Stored dataset items
────

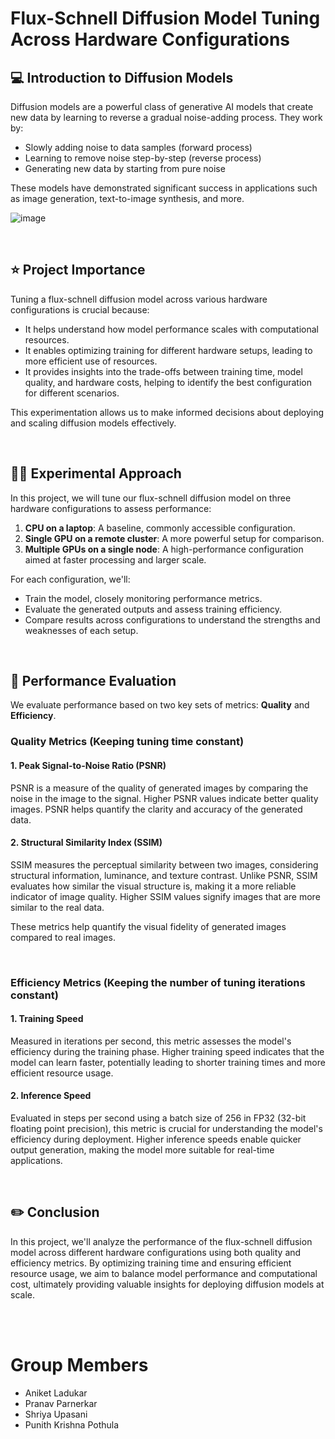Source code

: # Flux-Schnell Diffusion Model Tuning Across Hardware Configurations

## :computer: Introduction to Diffusion Models

Diffusion models are a powerful class of generative AI models that create new data by learning to reverse a gradual noise-adding process. They work by:

- Slowly adding noise to data samples (forward process)
- Learning to remove noise step-by-step (reverse process)
- Generating new data by starting from pure noise

These models have demonstrated significant success in applications such as image generation, text-to-image synthesis, and more.

![image](https://github.com/user-attachments/assets/5b5469db-bac4-4eb5-bddf-7ae1e9813fb7)

<br>

## :star: Project Importance

Tuning a flux-schnell diffusion model across various hardware configurations is crucial because:

- It helps understand how model performance scales with computational resources.
- It enables optimizing training for different hardware setups, leading to more efficient use of resources.
- It provides insights into the trade-offs between training time, model quality, and hardware costs, helping to identify the best configuration for different scenarios.

This experimentation allows us to make informed decisions about deploying and scaling diffusion models effectively.

<br>

## :technologist: Experimental Approach

In this project, we will tune our flux-schnell diffusion model on three hardware configurations to assess performance:

1. **CPU on a laptop**: A baseline, commonly accessible configuration.
2. **Single GPU on a remote cluster**: A more powerful setup for comparison.
3. **Multiple GPUs on a single node**: A high-performance configuration aimed at faster processing and larger scale.

For each configuration, we'll:

- Train the model, closely monitoring performance metrics.
- Evaluate the generated outputs and assess training efficiency.
- Compare results across configurations to understand the strengths and weaknesses of each setup.

<br>

## :memo: Performance Evaluation

We evaluate performance based on two key sets of metrics: **Quality** and **Efficiency**.

### Quality Metrics (Keeping tuning time constant)

#### 1. Peak Signal-to-Noise Ratio (PSNR)

PSNR is a measure of the quality of generated images by comparing the noise in the image to the signal. Higher PSNR values indicate better quality images. PSNR helps quantify the clarity and accuracy of the generated data.

#### 2. Structural Similarity Index (SSIM)

SSIM measures the perceptual similarity between two images, considering structural information, luminance, and texture contrast. Unlike PSNR, SSIM evaluates how similar the visual structure is, making it a more reliable indicator of image quality. Higher SSIM values signify images that are more similar to the real data.

These metrics help quantify the visual fidelity of generated images compared to real images.

<br>

### Efficiency Metrics (Keeping the number of tuning iterations constant)

#### 1. Training Speed

Measured in iterations per second, this metric assesses the model's efficiency during the training phase. Higher training speed indicates that the model can learn faster, potentially leading to shorter training times and more efficient resource usage.

#### 2. Inference Speed

Evaluated in steps per second using a batch size of 256 in FP32 (32-bit floating point precision), this metric is crucial for understanding the model's efficiency during deployment. Higher inference speeds enable quicker output generation, making the model more suitable for real-time applications.

<br>

## :pencil2: Conclusion

In this project, we'll analyze the performance of the flux-schnell diffusion model across different hardware configurations using both quality and efficiency metrics. By optimizing training time and ensuring efficient resource usage, we aim to balance model performance and computational cost, ultimately providing valuable insights for deploying diffusion models at scale.

<br><br>

# Group Members

- Aniket Ladukar
- Pranav Parnerkar
- Shriya Upasani
- Punith Krishna Pothula

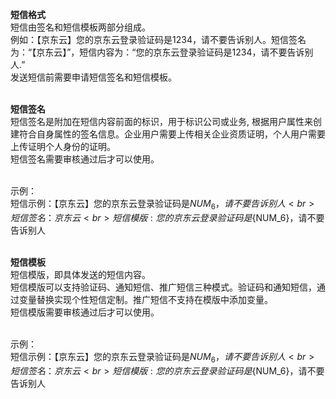 **短信格式**<br>
短信由签名和短信模板两部分组成。<br>
例如：【京东云】您的京东云登录验证码是1234，请不要告诉别人。短信签名为：“【京东云】”，短信内容为：“您的京东云登录验证码是1234，请不要告诉别人.”<br>
发送短信前需要申请短信签名和短信模板。<br><br>

**短信签名**<br>
短信签名是附加在短信内容前面的标识，用于标识公司或业务, 根据用户属性来创建符合自身属性的签名信息。企业用户需要上传相关企业资质证明，个人用户需要上传证明个人身份的证明。<br>
短信签名需要审核通过后才可以使用。<br><br>

示例：<br>
短信示例：【京东云】您的京东云登录验证码是${NUM_6}，请不要告诉别人<br>
短信签名：京东云<br>
短信模版: 您的京东云登录验证码是${NUM_6}，请不要告诉别人<br><br>

**短信模板**<br>
短信模版，即具体发送的短信内容。<br>
短信模版可以支持验证码、通知短信、推广短信三种模式。验证码和通知短信，通过变量替换实现个性短信定制。推广短信不支持在模版中添加变量。<br>
短信模版需要审核通过后才可以使用。<br><br>

示例：<br>
短信示例：【京东云】您的京东云登录验证码是${NUM_6}，请不要告诉别人<br>
短信签名：京东云<br>
短信模版: 您的京东云登录验证码是${NUM_6}，请不要告诉别人
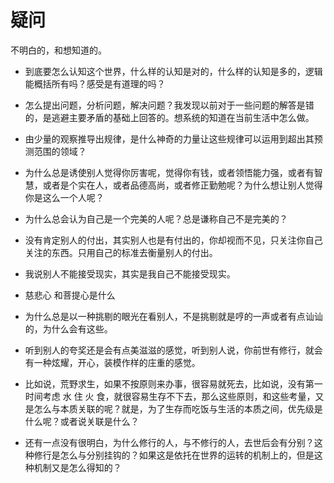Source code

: # 疑问

不明白的，和想知道的。


- 到底要怎么认知这个世界，什么样的认知是对的，什么样的认知是多的，逻辑能概括所有吗？感受是有道理的吗？
- 怎么提出问题，分析问题，解决问题？我发现以前对于一些问题的解答是错的，是逃避主要矛盾的基础上回答的。想系统的知道在当前生活中怎么做。
- 由少量的观察推导出规律，是什么神奇的力量让这些规律可以运用到超出其预测范围的领域？


- 为什么总是诱使别人觉得你厉害呢，觉得你有钱，或者领悟能力强，或者有智慧，或者是个实在人，或者品德高尚，或者修正勤勉呢？为什么想让别人觉得你是这么一个人呢？



- 为什么总会认为自己是一个完美的人呢？总是谦称自己不是完美的？
- 没有肯定别人的付出，其实别人也是有付出的，你却视而不见，只关注你自己关注的东西。只用自己的标准去衡量别人的付出。
- 我说别人不能接受现实，其实是我自己不能接受现实。


- 慈悲心 和菩提心是什么

- 为什么总是以一种挑剔的眼光在看别人，不是挑剔就是哼的一声或者有点讪讪的，为什么会有这些。

- 听到别人的夸奖还是会有点美滋滋的感觉，听到别人说，你前世有修行，就会有一种炫耀，开心，装模作样的庄重的感觉。


- 比如说，荒野求生，如果不按原则来办事，很容易就死去，比如说，没有第一时间考虑 水 住 火 食，就很容易生存不下去，那么这些原则，和这些考量，又是怎么与本质关联的呢？就是，为了生存而吃饭与生活的本质之间，优先级是什么呢？或者说关联是什么？
- 还有一点没有很明白，为什么修行的人，与不修行的人，去世后会有分别？这种修行是怎么与分别挂钩的？如果这是依托在世界的运转的机制上的，但是这种机制又是怎么得知的？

────

# Assignment
Your task is to retype the records above in full and exactly, omitting the pictures.

# Answer below
Source code

: # Flux-Schnell Diffusion Model Tuning Across Hardware Configurations

## :computer: Introduction to Diffusion Models

Diffusion models are a powerful class of generative AI models that create new data by learning to reverse a gradual noise-adding process. They work by:

- Slowly adding noise to data samples (forward process)
- Learning to remove noise step-by-step (reverse process)
- Generating new data by starting from pure noise

These models have demonstrated significant success in applications such as image generation, text-to-image synthesis, and more.

![image](https://github.com/user-attachments/assets/5b5469db-bac4-4eb5-bddf-7ae1e9813fb7)

<br>

## :star: Project Importance

Tuning a flux-schnell diffusion model across various hardware configurations is crucial because:

- It helps understand how model performance scales with computational resources.
- It enables optimizing training for different hardware setups, leading to more efficient use of resources.
- It provides insights into the trade-offs between training time, model quality, and hardware costs, helping to identify the best configuration for different scenarios.

This experimentation allows us to make informed decisions about deploying and scaling diffusion models effectively.

<br>

## :technologist: Experimental Approach

In this project, we will tune our flux-schnell diffusion model on three hardware configurations to assess performance:

1. **CPU on a laptop**: A baseline, commonly accessible configuration.
2. **Single GPU on a remote cluster**: A more powerful setup for comparison.
3. **Multiple GPUs on a single node**: A high-performance configuration aimed at faster processing and larger scale.

For each configuration, we'll:

- Train the model, closely monitoring performance metrics.
- Evaluate the generated outputs and assess training efficiency.
- Compare results across configurations to understand the strengths and weaknesses of each setup.

<br>

## :memo: Performance Evaluation

We evaluate performance based on two key sets of metrics: **Quality** and **Efficiency**.

### Quality Metrics (Keeping tuning time constant)

#### 1. Peak Signal-to-Noise Ratio (PSNR)

PSNR is a measure of the quality of generated images by comparing the noise in the image to the signal. Higher PSNR values indicate better quality images. PSNR helps quantify the clarity and accuracy of the generated data.

#### 2. Structural Similarity Index (SSIM)

SSIM measures the perceptual similarity between two images, considering structural information, luminance, and texture contrast. Unlike PSNR, SSIM evaluates how similar the visual structure is, making it a more reliable indicator of image quality. Higher SSIM values signify images that are more similar to the real data.

These metrics help quantify the visual fidelity of generated images compared to real images.

<br>

### Efficiency Metrics (Keeping the number of tuning iterations constant)

#### 1. Training Speed

Measured in iterations per second, this metric assesses the model's efficiency during the training phase. Higher training speed indicates that the model can learn faster, potentially leading to shorter training times and more efficient resource usage.

#### 2. Inference Speed

Evaluated in steps per second using a batch size of 256 in FP32 (32-bit floating point precision), this metric is crucial for understanding the model's efficiency during deployment. Higher inference speeds enable quicker output generation, making the model more suitable for real-time applications.

<br>

## :pencil2: Conclusion

In this project, we'll analyze the performance of the flux-schnell diffusion model across different hardware configurations using both quality and efficiency metrics. By optimizing training time and ensuring efficient resource usage, we aim to balance model performance and computational cost, ultimately providing valuable insights for deploying diffusion models at scale.

<br><br>

# Group Members

- Aniket Ladukar
- Pranav Parnerkar
- Shriya Upasani
- Punith Krishna Pothula

 **短信格式**<br>
短信由签名和短信模板两部分组成。<br>
例如：【京东云】您的京东云登录验证码是1234，请不要告诉别人。短信签名为：“【京东云】”，短信内容为：“您的京东云登录验证码是1234，请不要告诉别人.”<br>
发送短信前需要申请短信签名和短信模板。<br><br>

**短信签名**<br>
短信签名是附加在短信内容前面的标识，用于标识公司或业务, 根据用户属性来创建符合自身属性的签名信息。企业用户需要上传相关企业资质证明，个人用户需要上传证明个人身份的证明。<br>
短信签名需要审核通过后才可以使用。<br><br>

示例：<br>
短信示例：【京东云】您的京东云登录验证码是${NUM_6}，请不要告诉别人<br>
短信签名：京东云<br>
短信模版: 您的京东云登录验证码是${NUM_6}，请不要告诉别人<br><br>

**短信模板**<br>
短信模版，即具体发送的短信内容。<br>
短信模版可以支持验证码、通知短信、推广短信三种模式。验证码和通知短信，通过变量替换实现个性短信定制。推广短信不支持在模版中添加变量。<br>
短信模版需要审核通过后才可以使用。<br><br>

示例：<br>
短信示例：【京东云】您的京东云登录验证码是${NUM_6}，请不要告诉别人<br>
短信签名：京东云<br>
短信模版: 您的京东云登录验证码是${NUM_6}，请不要告诉别人
Source code

: # 疑问

不明白的，和想知道的。


- 到底要怎么认知这个世界，什么样的认知是对的，什么样的认知是多的，逻辑能概括所有吗？感受是有道理的吗？
- 怎么提出问题，分析问题，解决问题？我发现以前对于一些问题的解答是错的，是逃避主要矛盾的基础上回答的。想系统的知道在当前生活中怎么做。
- 由少量的观察推导出规律，是什么神奇的力量让这些规律可以运用到超出其预测范围的领域？


- 为什么总是诱使别人觉得你厉害呢，觉得你有钱，或者领悟能力强，或者有智慧，或者是个实在人，或者品德高尚，或者修正勤勉呢？为什么想让别人觉得你是这么一个人呢？



- 为什么总会认为自己是一个完美的人呢？总是谦称自己不是完美的？
- 没有肯定别人的付出，其实别人也是有付出的，你却视而不见，只关注你自己关注的东西。只用自己的标准去衡量别人的付出。
- 我说别人不能接受现实，其实是我自己不能接受现实。


- 慈悲心 和菩提心是什么

- 为什么总是以一种挑剔的眼光在看别人，不是挑剔就是哼的一声或者有点讪讪的，为什么会有这些。

- 听到别人的夸奖还是会有点美滋滋的感觉，听到别人说，你前世有修行，就会有一种炫耀，开心，装模作样的庄重的感觉。


- 比如说，荒野求生，如果不按原则来办事，很容易就死去，比如说，没有第一时间考虑 水 住 火 食，就很容易生存不下去，那么这些原则，和这些考量，又是怎么与本质关联的呢？就是，为了生存而吃饭与生活的本质之间，优先级是什么呢？或者说关联是什么？
- 还有一点没有很明白，为什么修行的人，与不修行的人，去世后会有分别？这种修行是怎么与分别挂钩的？如果这是依托在世界的运转的机制上的，但是这种机制又是怎么得知的？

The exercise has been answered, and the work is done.